» **What you are asked to do**:
Pictures are to be left out. Copy exactly, and only, the lines from the start of the entries below to the line with "I started this", both included.

(Pictures paired with source code)

|---|

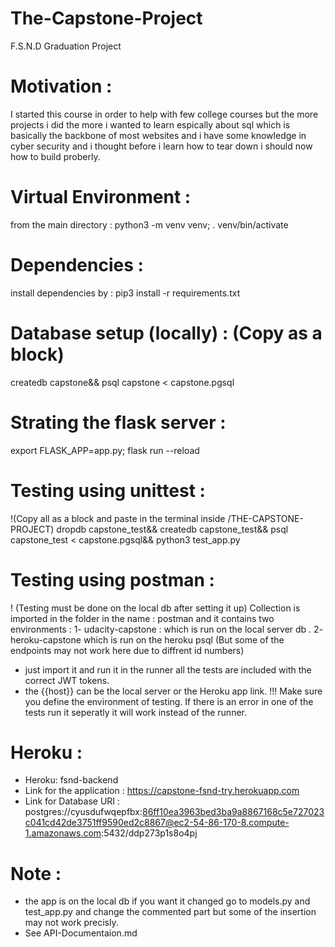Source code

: # The-Capstone-Project
F.S.N.D Graduation Project

# Motivation : 
I started this course in order to help with few college courses but the more projects i did the more i wanted to learn espically about sql which is basically the backbone of most websites and i have some knowledge in cyber security and i thought before i learn how to tear down i should now how to build proberly. 


# Virtual Environment : 
from the main directory : 
python3 -m venv venv;
. venv/bin/activate


# Dependencies :
install dependencies by : 
pip3 install -r requirements.txt



# Database setup (locally) : (Copy as a block)
createdb capstone&&
psql capstone < capstone.pgsql



# Strating the flask server : 
export FLASK_APP=app.py;
flask run --reload



# Testing using unittest :
!(Copy all as a block and paste in the terminal inside /THE-CAPSTONE-PROJECT)
dropdb capstone_test&&
createdb capstone_test&&
psql capstone_test < capstone.pgsql&&
python3 test_app.py



# Testing using postman :
! (Testing must be done on the local db after setting it up)
Collection is imported in the folder in the name : postman and it contains two environments : 
1- udacity-capstone : which is run on the local server db .
2- heroku-capstone which is run on the heroku psql (But some of the endpoints may not work here due to diffrent id numbers)
- just import it and run it in the runner all the tests are included with the correct JWT tokens.
- the {{host}} can be the local server or the Heroku app link. 
!!! Make sure you define the environment of testing.
If there is an error in one of the tests run it seperatly it will work instead of the runner.



# Heroku : 
- Heroku: fsnd-backend
- Link for the application : https://capstone-fsnd-try.herokuapp.com
- Link for Database URI : postgres://cyusdufwqepfbx:86ff10ea3963bed3ba9a8867168c5e727023c041cd42de3751ff9590ed2c8867@ec2-54-86-170-8.compute-1.amazonaws.com:5432/ddp273p1s8o4pj



# Note : 
- the app is on the local db if you want it changed go to models.py and test_app.py and change the commented part but some of the insertion may not work precisly. 
- See API-Documentaion.md




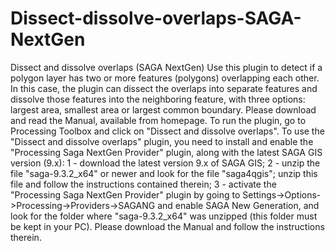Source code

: # Dissect-dissolve-overlaps-SAGA-NextGen
Dissect and dissolve overlaps (SAGA NextGen)
Use this plugin to detect if a polygon layer has two or more features (polygons) overlapping each other. In this case, the plugin can dissect the overlaps into separate features and dissolve those features into the neighboring feature, with three options: largest area, smallest area or largest common boundary. Please download and read the Manual, available from homepage. To run the plugin, go to Processing Toolbox and click on  "Dissect and dissolve overlaps". To use the "Dissect and dissolve overlaps" plugin, you need to install and enable the "Processing Saga NextGen Provider" plugin, along with the latest SAGA GIS version (9.x): 1 - download the latest version 9.x of SAGA GIS; 2 - unzip the file "saga-9.3.2_x64" or newer and look for the file "saga4qgis"; unzip this file and follow the instructions contained therein; 3 - activate the "Processing Saga NextGen Provider" plugin by going to Settings->Options->Processing->Providers->SAGANG and enable SAGA New Generation, and look for the folder where "saga-9.3.2_x64" was unzipped (this folder must be kept in your PC).
Please download the Manual and follow the instructions therein.
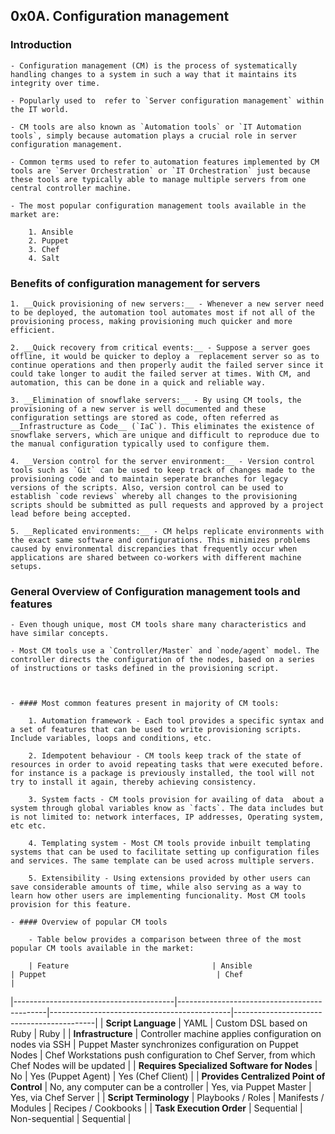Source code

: ## 0x0A. Configuration management


### Introduction

	- Configuration management (CM) is the process of systematically handling changes to a system in such a way that it maintains its integrity over time.

	- Popularly used to  refer to `Server configuration management` within the IT world.

	- CM tools are also known as `Automation tools` or `IT Automation tools`, simply because automation plays a crucial role in server configuration management.

	- Common terms used to refer to automation features implemented by CM tools are `Server Orchestration` or `IT Orchestration` just because these tools are typically able to manage multiple servers from one central controller machine.

	- The most popular configuration management tools available in the market are:
	
		1. Ansible
		2. Puppet
		3. Chef
		4. Salt

### Benefits of configuration management for servers

	1. __Quick provisioning of new servers:__ - Whenever a new server need to be deployed, the automation tool automates most if not all of the provisioning process, making provisioning much quicker and more efficient.

	2. __Quick recovery from critical events:__ - Suppose a server goes offline, it would be quicker to deploy a  replacement server so as to continue operations and then properly audit the failed server since it could take longer to audit the failed server at times. With CM, and automation, this can be done in a quick and reliable way.

	3. __Elimination of snowflake servers:__ - By using CM tools, the provisioning of a new server is well documented and these configuration settings are stored as code, often referred as __Infrastructure as Code__ (`IaC`). This eliminates the existence of snowflake servers, which are unique and difficult to reproduce due to the manual configuration typically used to configure them.

	4. __Version control for the server environment:__ - Version control tools such as `Git` can be used to keep track of changes made to the provisioning code and to maintain seperate branches for legacy versions of the scripts. Also, version control can be used to establish `code reviews` whereby all changes to the provisioning scripts should be submitted as pull requests and approved by a project lead before being accepted. 

	5. __Replicated environments:__ - CM helps replicate environments with the exact same software and configurations. This minimizes problems caused by environmental discrepancies that frequently occur when applications are shared between co-workers with different machine setups.



### General Overview of Configuration management tools and features


	- Even though unique, most CM tools share many characteristics and have similar concepts.

	- Most CM tools use a `Controller/Master` and `node/agent` model. The controller directs the configuration of the nodes, based on a series of instructions or tasks defined in the provisioning script.



	- #### Most common features present in majority of CM tools:

		1. Automation framework - Each tool provides a specific syntax and a set of features that can be used to write provisioning scripts. Include variables, loops and conditions, etc.

		2. Idempotent behaviour - CM tools keep track of the state of resources in order to avoid repeating tasks that were executed before. for instance is a package is previously installed, the tool will not try to install it again, thereby achieving consistency.

		3. System facts - CM tools provision for availing of data  about a system through global variables know as `facts`. The data includes but is not limited to: network interfaces, IP addresses, Operating system, etc etc.

		4. Templating system - Most CM tools provide inbuilt templating systems that can be used to facilitate setting up configuration files and services. The same template can be used across multiple servers.

		5. Extensibility - Using extensions provided by other users can save considerable amounts of time, while also serving as a way to learn how other users are implementing funcionality. Most CM tools provision for this feature.

	- #### Overview of popular CM tools

		- Table below provides a comparison between three of the most popular CM tools available in the market:

		| Feature                                | Ansible                                     | Puppet                                      | Chef                                      |
|----------------------------------------|---------------------------------------------|---------------------------------------------|-------------------------------------------|
| **Script Language**                    | YAML                                        | Custom DSL based on Ruby                    | Ruby                                      |
| **Infrastructure**                     | Controller machine applies configuration on nodes via SSH | Puppet Master synchronizes configuration on Puppet Nodes | Chef Workstations push configuration to Chef Server, from which Chef Nodes will be updated |
| **Requires Specialized Software for Nodes** | No                                          | Yes (Puppet Agent)                          | Yes (Chef Client)                         |
| **Provides Centralized Point of Control** | No, any computer can be a controller         | Yes, via Puppet Master                      | Yes, via Chef Server                      |
| **Script Terminology**                 | Playbooks / Roles                           | Manifests / Modules                         | Recipes / Cookbooks                       |
| **Task Execution Order**               | Sequential                                  | Non-sequential                              | Sequential                                 |



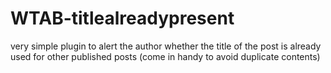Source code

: # WTAB-titlealreadypresent
very simple plugin to alert the author whether the title of the post is already used for other published posts (come in handy to avoid duplicate contents)
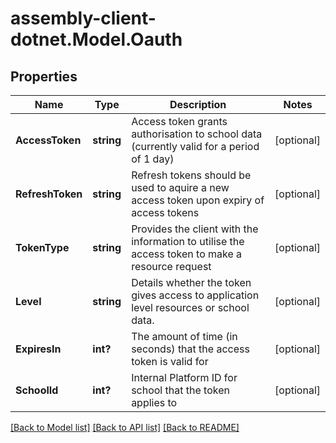 # assembly-client-dotnet.Model.Oauth
## Properties

Name | Type | Description | Notes
------------ | ------------- | ------------- | -------------
**AccessToken** | **string** | Access token grants authorisation to school data (currently valid for a period of 1 day) | [optional] 
**RefreshToken** | **string** | Refresh tokens should be used to aquire a new access token upon expiry of access tokens | [optional] 
**TokenType** | **string** | Provides the client with the information to utilise the access token to make a resource request | [optional] 
**Level** | **string** | Details whether the token gives access to application level resources or school data. | [optional] 
**ExpiresIn** | **int?** | The amount of time (in seconds) that the access token is valid for | [optional] 
**SchoolId** | **int?** | Internal Platform ID for school that the token applies to | [optional] 

[[Back to Model list]](../README.md#documentation-for-models) [[Back to API list]](../README.md#documentation-for-api-endpoints) [[Back to README]](../README.md)

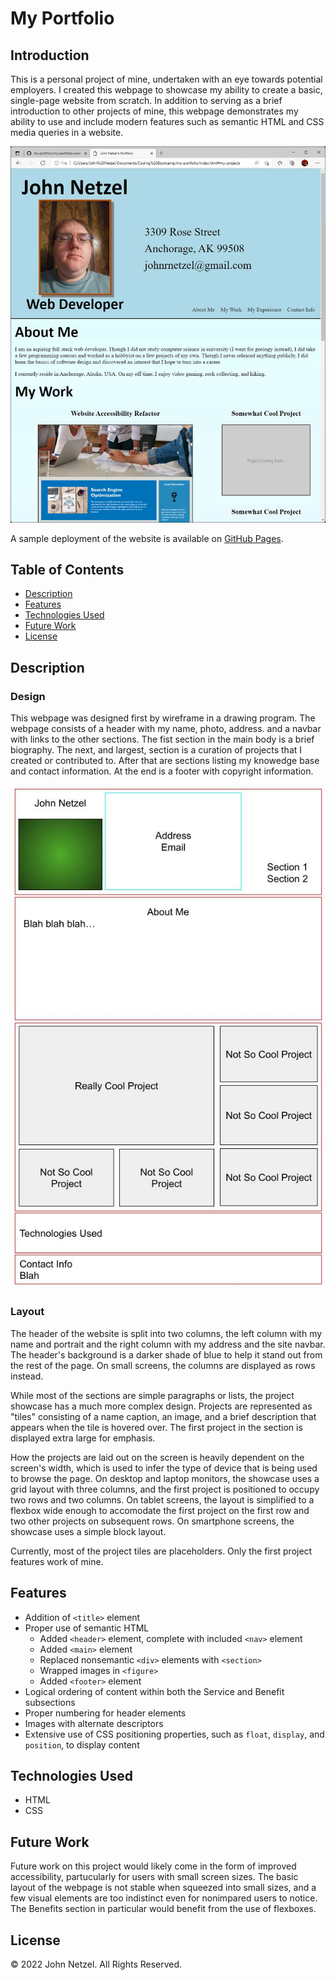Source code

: # My Portfolio

## Introduction 

This is a personal project of mine, undertaken with an eye towards potential employers. I created this webpage to showcase my ability to create a basic, single-page website from scratch. In addition to serving as a brief introduction to other projects of mine, this webpage demonstrates my ability to use and include modern features such as semantic HTML and CSS media queries in a website.

![Screenshot of final product.](https://github.com/CommieDog/my-portfolio/blob/main/assets/images/readme/my-portfolio-website-screenshot.jpg)

A sample deployment of the website is available on [GitHub Pages](https://commiedog.github.io/my-portfolio/).


## Table of Contents

* [Description](#description)
* [Features](#features)
* [Technologies Used](#technologies-used)
* [Future Work](#future-work)
* [License](#license)


## Description

### Design

This webpage was designed first by wireframe in a drawing program. The webpage consists of a header with my name, photo, address. and a navbar with links to the other sections. The fist section in the main body is a brief biography. The next, and largest, section is a curation of projects that I created or contributed to. After that are sections listing my knowedge base and contact information. At the end is a footer with copyright information.

![Screenshot of page wireframe.](https://github.com/CommieDog/my-portfolio/blob/main/assets/images/readme/my-portfolio-wireframe.jpg)

### Layout

The header of the website is split into two columns, the left column with my name and portrait and the right column with my address and the site navbar. The header's background is a darker shade of blue to help it stand out from the rest of the page. On small screens, the columns are displayed as rows instead.

While most of the sections are simple paragraphs or lists, the project showcase has a much more complex design. Projects are represented as "tiles" consisting of a name caption, an image, and a brief description that appears when the tile is hovered over. The first project in the section is displayed extra large for emphasis.

How the projects are laid out on the screen is heavily dependent on the screen's width, which is used to infer the type of device that is being used to browse the page. On desktop and laptop monitors, the showcase uses a grid layout with three columns, and the first project is positioned to occupy two rows and two columns. On tablet screens, the layout is simplified to a flexbox wide enough to accomodate the first project on the first row and two other projects on subsequent rows. On smartphone screens, the showcase uses a simple block layout.

Currently, most of the project tiles are placeholders. Only the first project features work of mine.

## Features

* Addition of `<title>` element
* Proper use of semantic HTML
    * Added `<header>` element, complete with included `<nav>` element
    * Added `<main>` element
    * Replaced nonsemantic `<div>` elements with `<section>`
    * Wrapped images in `<figure>`
    * Added `<footer>` element
* Logical ordering of content within both the Service and Benefit subsections
* Proper numbering for header elements
* Images with alternate descriptors
* Extensive use of CSS positioning properties, such as `float`, `display`, and `position`, to display content


## Technologies Used

* HTML
* CSS


## Future Work

Future work on this project would likely come in the form of improved accessibility, partucularly for users with small screen sizes. The basic layout of the webpage is not stable when squeezed into small sizes, and a few visual elements are too indistinct even for nonimpared users to notice. The Benefits section in particular would benefit from the use of flexboxes.


## License

© 2022 John Netzel. All Rights Reserved.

|---|

» **The completed task**:
Source code

: # The-Capstone-Project
F.S.N.D Graduation Project

# Motivation : 
I started this course in order to help with few college courses but the more projects i did the more i wanted to learn espically about sql which is basically the backbone of most websites and i have some knowledge in cyber security and i thought before i learn how to tear down i should now how to build proberly. 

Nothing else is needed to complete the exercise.